• What the exercise asks:
Retype each entry below exactly. Do not carry any image over.

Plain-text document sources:
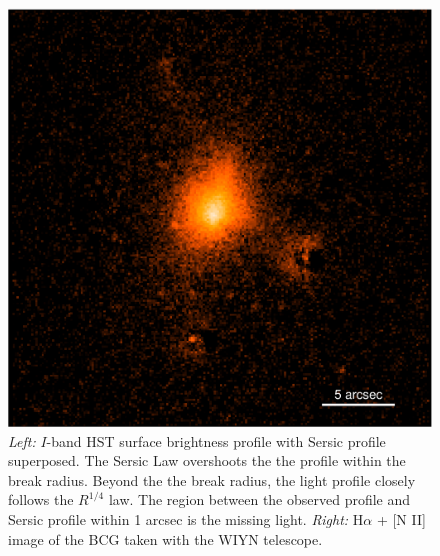 \documentclass[12pt]{article}
\begin{document}
\begin{figure}[ht]
\begin{center}
\begin{minipage}{0.47\linewidth}
      \includegraphics*[width=\textwidth]{MS0735_Halpha}
    \end{minipage}
    \caption{{\it{Left:}} $I$-band HST surface brightness profile with
      Sersic profile superposed. The Sersic Law overshoots the the
      profile within the break radius.  Beyond the the break radius,
      the light profile closely follows the $R^{1/4}$
      law. The region between the observed profile and Sersic profile within 1 arcsec is the missing light.
      {\it{Right:}} H$\alpha$ + [N II] image of the BCG taken with the WIYN telescope.}
    \label{fig}
  \end{center}
\end{figure}



%
%
\describeobservations   %
\end{document}
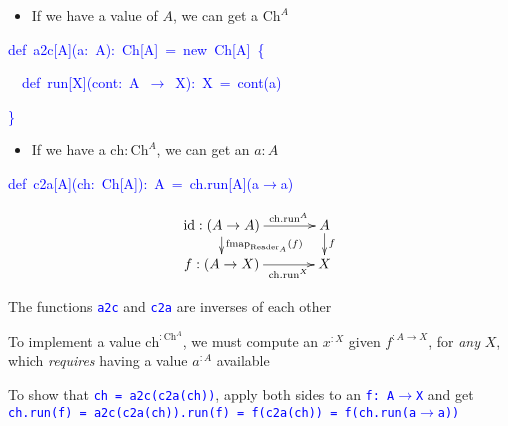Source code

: \texttt{\textcolor{blue}{\footnotesize{}}}%
\begin{minipage}[t]{0.65\textwidth}%
\begin{itemize}
\item If we have a value of $A$, we can get a $\text{Ch}^{A}$
\end{itemize}
\begin{lyxcode}
\textcolor{blue}{\footnotesize{}def~a2c{[}A{]}(a:~A):~Ch{[}A{]}~=~new~Ch{[}A{]}~\{~}{\footnotesize\par}

\textcolor{blue}{\footnotesize{}~~def~run{[}X{]}(cont:~A~$\rightarrow$~X):~X~=~cont(a)}{\footnotesize\par}

\textcolor{blue}{\footnotesize{}\}}{\footnotesize\par}
\end{lyxcode}
\begin{itemize}
\item If we have a $\text{ch}:\text{Ch}^{A}$, we can get an $a:A$ 
\end{itemize}
\begin{lyxcode}
\textcolor{blue}{\footnotesize{}def~c2a{[}A{]}(ch:~Ch{[}A{]}):~A~=~ch.run{[}A{]}(a$\rightarrow$a)}{\footnotesize\par}
\end{lyxcode}
%
\end{minipage}\texttt{\textcolor{blue}{\footnotesize{}\hfill{}}}%
\begin{minipage}[t]{0.3\columnwidth}%
{\footnotesize{}
\[
\xymatrix{\xyScaleY{1pc}\xyScaleX{3pc}\text{id}:\left(A\rightarrow A\right)\ar[r]\sp(0.65){\text{ch}.\text{run}^{A}}\ar[d]\sp(0.5){\text{fmap}_{\text{Reader}_{A}}\left(f\right)} & A\ar[d]\sp(0.45){f}\\
f:\left(A\rightarrow X\right)\ar[r]\sb(0.65){\text{ch}.\text{run}^{X}} & X
}
\]
}%
\end{minipage}\texttt{\textcolor{blue}{\footnotesize{}\hfill{}}}{\footnotesize\par}

The functions \texttt{\textcolor{blue}{\footnotesize{}a2c}} and \texttt{\textcolor{blue}{\footnotesize{}c2a}}
are inverses of each other

To implement a value $\text{ch}^{:\text{Ch}^{A}}$, we must compute
an $x^{:X}$ given $f^{:A\rightarrow X}$, for \emph{any} $X$, which
\emph{requires} having a value $a^{:A}$ available

To show that \texttt{\textcolor{blue}{\footnotesize{}ch = a2c(c2a(ch))}},
apply both sides to an \texttt{\textcolor{blue}{\footnotesize{}f:~A$\rightarrow$X}}
and get \texttt{\textcolor{blue}{\footnotesize{}ch.run(f) = a2c(c2a(ch)).run(f)
= f(c2a(ch)) = f(ch.run(a$\rightarrow$a))}} 

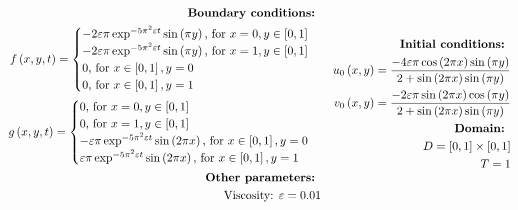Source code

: \begin{equation}
\begin{split}
\text{\textbf{Boundary conditions: }} \\
f\left(x, y, t\right) = \begin{cases}
-2 \varepsilon \pi \exp^{-5 \pi^2 \varepsilon t} \sin\left(\pi y\right) \text{, for } x = 0, y \in \left[0, 1\right] \\
-2 \varepsilon \pi \exp^{-5 \pi^2 \varepsilon t} \sin\left(\pi y\right) \text{, for } x = 1, y \in \left[0, 1\right] \\
0 \text{, for } x \in \left[0, 1\right], y = 0 \\
0 \text{, for } x \in \left[0, 1\right], y = 1 \\
\end{cases}
\\
g\left(x, y, t\right) = \begin{cases}
0 \text{, for } x = 0, y \in \left[0, 1\right] \\
0 \text{, for } x = 1, y \in \left[0, 1\right] \\
-\varepsilon \pi \exp^{-5 \pi^2 \varepsilon t} \sin\left(2 \pi x\right) \text{, for } x \in \left[0, 1\right], y = 0 \\
\varepsilon \pi \exp^{-5 \pi^2 \varepsilon t} \sin\left(2 \pi x\right) \text{, for } x \in \left[0, 1\right], y = 1 \\
\end{cases}
\\
\text{\textbf{Other parameters: }} \\
\text{Viscosity: } \varepsilon = 0.01
\end{split}
\quad
\begin{split}
\text{\textbf{Initial conditions: }} \\
u_0\left(x, y\right) = \frac{-4 \varepsilon \pi \cos \left(2 \pi x\right) \sin \left(\pi y\right)}{2 + \sin \left(2 \pi x \right) \sin \left(\pi y\right)}
\\
v_0\left(x, y\right) = \frac{-2 \varepsilon \pi \sin \left(2 \pi x\right) \cos \left(\pi y\right)}{2 + \sin \left(2 \pi x \right) \sin \left(\pi y\right)}
\\
\text{\textbf{Domain: }} \\
D = \left[0,1\right] \times \left[0,1\right] \\
T = 1 \\
\end{split}
\end{equation}

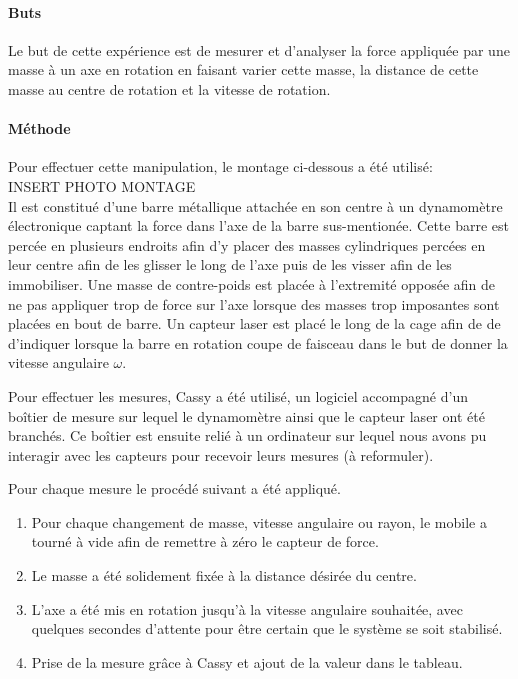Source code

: \paragraph{Buts}
Le but de cette expérience est de mesurer et d'analyser la force appliquée par une masse à un axe en rotation en faisant varier cette masse, la distance de cette masse au centre de rotation et la vitesse de rotation.
\paragraph{Méthode}
Pour effectuer cette manipulation, le montage ci-dessous a été utilisé:\\
INSERT PHOTO MONTAGE\\
Il est constitué d'une barre métallique attachée en son centre à un dynamomètre électronique captant la force dans l'axe de la barre sus-mentionée.
Cette barre est percée en plusieurs endroits afin d'y placer des masses cylindriques percées en leur centre afin de les glisser le long de l'axe puis de les visser afin de les immobiliser.
Une masse de contre-poids est placée à l'extremité opposée afin de ne pas appliquer trop de force sur l'axe lorsque des masses trop imposantes sont placées en bout de barre.
Un capteur laser est placé le long de la cage afin de de d'indiquer lorsque la barre en rotation coupe de faisceau dans le but de donner la vitesse angulaire $\omega$.

Pour effectuer les mesures, Cassy a été utilisé, un logiciel accompagné d'un boîtier de mesure sur lequel le dynamomètre ainsi que le capteur laser ont été branchés.
Ce boîtier est ensuite relié à un ordinateur sur lequel nous avons pu interagir avec les capteurs pour recevoir leurs mesures (à reformuler).

Pour chaque mesure le procédé suivant a été appliqué.
\begin{enumerate}
    \item Pour chaque changement de masse, vitesse angulaire ou rayon, le mobile a tourné à vide afin de remettre à zéro le capteur de force.
    \item Le masse a été solidement fixée à la distance désirée du centre.
    \item L'axe a été mis en rotation jusqu'à la vitesse angulaire souhaitée, avec quelques secondes d'attente pour être certain que le système se soit stabilisé.
    \item Prise de la mesure grâce à Cassy et ajout de la valeur dans le tableau.
\end{enumerate}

• Solution:
 \documentclass[12pt]{article}
\begin{document}
\begin{figure}[ht]
\begin{center}
\begin{minipage}{0.47\linewidth}
      \includegraphics*[width=\textwidth]{MS0735_Halpha}
    \end{minipage}
    \caption{{\it{Left:}} $I$-band HST surface brightness profile with
      Sersic profile superposed. The Sersic Law overshoots the the
      profile within the break radius.  Beyond the the break radius,
      the light profile closely follows the $R^{1/4}$
      law. The region between the observed profile and Sersic profile within 1 arcsec is the missing light.
      {\it{Right:}} H$\alpha$ + [N II] image of the BCG taken with the WIYN telescope.}
    \label{fig}
  \end{center}
\end{figure}



%
%
\describeobservations   %
\end{document}
Source code

: \texttt{\textcolor{blue}{\footnotesize{}}}%
\begin{minipage}[t]{0.65\textwidth}%
\begin{itemize}
\item If we have a value of $A$, we can get a $\text{Ch}^{A}$
\end{itemize}
\begin{lyxcode}
\textcolor{blue}{\footnotesize{}def~a2c{[}A{]}(a:~A):~Ch{[}A{]}~=~new~Ch{[}A{]}~\{~}{\footnotesize\par}

\textcolor{blue}{\footnotesize{}~~def~run{[}X{]}(cont:~A~$\rightarrow$~X):~X~=~cont(a)}{\footnotesize\par}

\textcolor{blue}{\footnotesize{}\}}{\footnotesize\par}
\end{lyxcode}
\begin{itemize}
\item If we have a $\text{ch}:\text{Ch}^{A}$, we can get an $a:A$ 
\end{itemize}
\begin{lyxcode}
\textcolor{blue}{\footnotesize{}def~c2a{[}A{]}(ch:~Ch{[}A{]}):~A~=~ch.run{[}A{]}(a$\rightarrow$a)}{\footnotesize\par}
\end{lyxcode}
%
\end{minipage}\texttt{\textcolor{blue}{\footnotesize{}\hfill{}}}%
\begin{minipage}[t]{0.3\columnwidth}%
{\footnotesize{}
\[
\xymatrix{\xyScaleY{1pc}\xyScaleX{3pc}\text{id}:\left(A\rightarrow A\right)\ar[r]\sp(0.65){\text{ch}.\text{run}^{A}}\ar[d]\sp(0.5){\text{fmap}_{\text{Reader}_{A}}\left(f\right)} & A\ar[d]\sp(0.45){f}\\
f:\left(A\rightarrow X\right)\ar[r]\sb(0.65){\text{ch}.\text{run}^{X}} & X
}
\]
}%
\end{minipage}\texttt{\textcolor{blue}{\footnotesize{}\hfill{}}}{\footnotesize\par}

The functions \texttt{\textcolor{blue}{\footnotesize{}a2c}} and \texttt{\textcolor{blue}{\footnotesize{}c2a}}
are inverses of each other

To implement a value $\text{ch}^{:\text{Ch}^{A}}$, we must compute
an $x^{:X}$ given $f^{:A\rightarrow X}$, for \emph{any} $X$, which
\emph{requires} having a value $a^{:A}$ available

To show that \texttt{\textcolor{blue}{\footnotesize{}ch = a2c(c2a(ch))}},
apply both sides to an \texttt{\textcolor{blue}{\footnotesize{}f:~A$\rightarrow$X}}
and get \texttt{\textcolor{blue}{\footnotesize{}ch.run(f) = a2c(c2a(ch)).run(f)
= f(c2a(ch)) = f(ch.run(a$\rightarrow$a))}} 

Source code

: \begin{equation}
\begin{split}
\text{\textbf{Boundary conditions: }} \\
f\left(x, y, t\right) = \begin{cases}
-2 \varepsilon \pi \exp^{-5 \pi^2 \varepsilon t} \sin\left(\pi y\right) \text{, for } x = 0, y \in \left[0, 1\right] \\
-2 \varepsilon \pi \exp^{-5 \pi^2 \varepsilon t} \sin\left(\pi y\right) \text{, for } x = 1, y \in \left[0, 1\right] \\
0 \text{, for } x \in \left[0, 1\right], y = 0 \\
0 \text{, for } x \in \left[0, 1\right], y = 1 \\
\end{cases}
\\
g\left(x, y, t\right) = \begin{cases}
0 \text{, for } x = 0, y \in \left[0, 1\right] \\
0 \text{, for } x = 1, y \in \left[0, 1\right] \\
-\varepsilon \pi \exp^{-5 \pi^2 \varepsilon t} \sin\left(2 \pi x\right) \text{, for } x \in \left[0, 1\right], y = 0 \\
\varepsilon \pi \exp^{-5 \pi^2 \varepsilon t} \sin\left(2 \pi x\right) \text{, for } x \in \left[0, 1\right], y = 1 \\
\end{cases}
\\
\text{\textbf{Other parameters: }} \\
\text{Viscosity: } \varepsilon = 0.01
\end{split}
\quad
\begin{split}
\text{\textbf{Initial conditions: }} \\
u_0\left(x, y\right) = \frac{-4 \varepsilon \pi \cos \left(2 \pi x\right) \sin \left(\pi y\right)}{2 + \sin \left(2 \pi x \right) \sin \left(\pi y\right)}
\\
v_0\left(x, y\right) = \frac{-2 \varepsilon \pi \sin \left(2 \pi x\right) \cos \left(\pi y\right)}{2 + \sin \left(2 \pi x \right) \sin \left(\pi y\right)}
\\
\text{\textbf{Domain: }} \\
D = \left[0,1\right] \times \left[0,1\right] \\
T = 1 \\
\end{split}
\end{equation}

Source code

: \paragraph{Buts}
Le but de cette expérience est de mesurer et d'analyser la force appliquée par une masse à un axe en rotation en faisant varier cette masse, la distance de cette masse au centre de rotation et la vitesse de rotation.
\paragraph{Méthode}
Pour effectuer cette manipulation, le montage ci-dessous a été utilisé:\\
INSERT PHOTO MONTAGE\\
Il est constitué d'une barre métallique attachée en son centre à un dynamomètre électronique captant la force dans l'axe de la barre sus-mentionée.
Cette barre est percée en plusieurs endroits afin d'y placer des masses cylindriques percées en leur centre afin de les glisser le long de l'axe puis de les visser afin de les immobiliser.
Une masse de contre-poids est placée à l'extremité opposée afin de ne pas appliquer trop de force sur l'axe lorsque des masses trop imposantes sont placées en bout de barre.
Un capteur laser est placé le long de la cage afin de de d'indiquer lorsque la barre en rotation coupe de faisceau dans le but de donner la vitesse angulaire $\omega$.

Pour effectuer les mesures, Cassy a été utilisé, un logiciel accompagné d'un boîtier de mesure sur lequel le dynamomètre ainsi que le capteur laser ont été branchés.
Ce boîtier est ensuite relié à un ordinateur sur lequel nous avons pu interagir avec les capteurs pour recevoir leurs mesures (à reformuler).

Pour chaque mesure le procédé suivant a été appliqué.
\begin{enumerate}
    \item Pour chaque changement de masse, vitesse angulaire ou rayon, le mobile a tourné à vide afin de remettre à zéro le capteur de force.
    \item Le masse a été solidement fixée à la distance désirée du centre.
    \item L'axe a été mis en rotation jusqu'à la vitesse angulaire souhaitée, avec quelques secondes d'attente pour être certain que le système se soit stabilisé.
    \item Prise de la mesure grâce à Cassy et ajout de la valeur dans le tableau.
\end{enumerate}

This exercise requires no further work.